#### EXERCISE MATERIAL

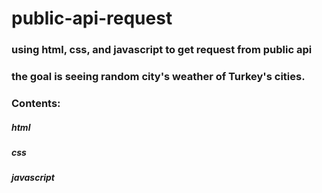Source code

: # public-api-request

### using html, css, and javascript to get request from public api

### the goal is seeing random city's weather of Turkey's cities.

### Contents:
##### html
##### css
##### javascript
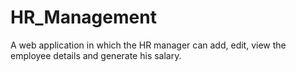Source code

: # HR_Management
A web application in which the HR manager can add, edit, view the employee details and generate his salary.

########

**TO DO:** Could you reproduce the records above exactly, leaving out every picture?

**RESPONSE TO THE TASK:**
Source code

: # public-api-request

### using html, css, and javascript to get request from public api

### the goal is seeing random city's weather of Turkey's cities.

### Contents:
##### html
##### css
##### javascript
Source code

: # HR_Management
A web application in which the HR manager can add, edit, view the employee details and generate his salary.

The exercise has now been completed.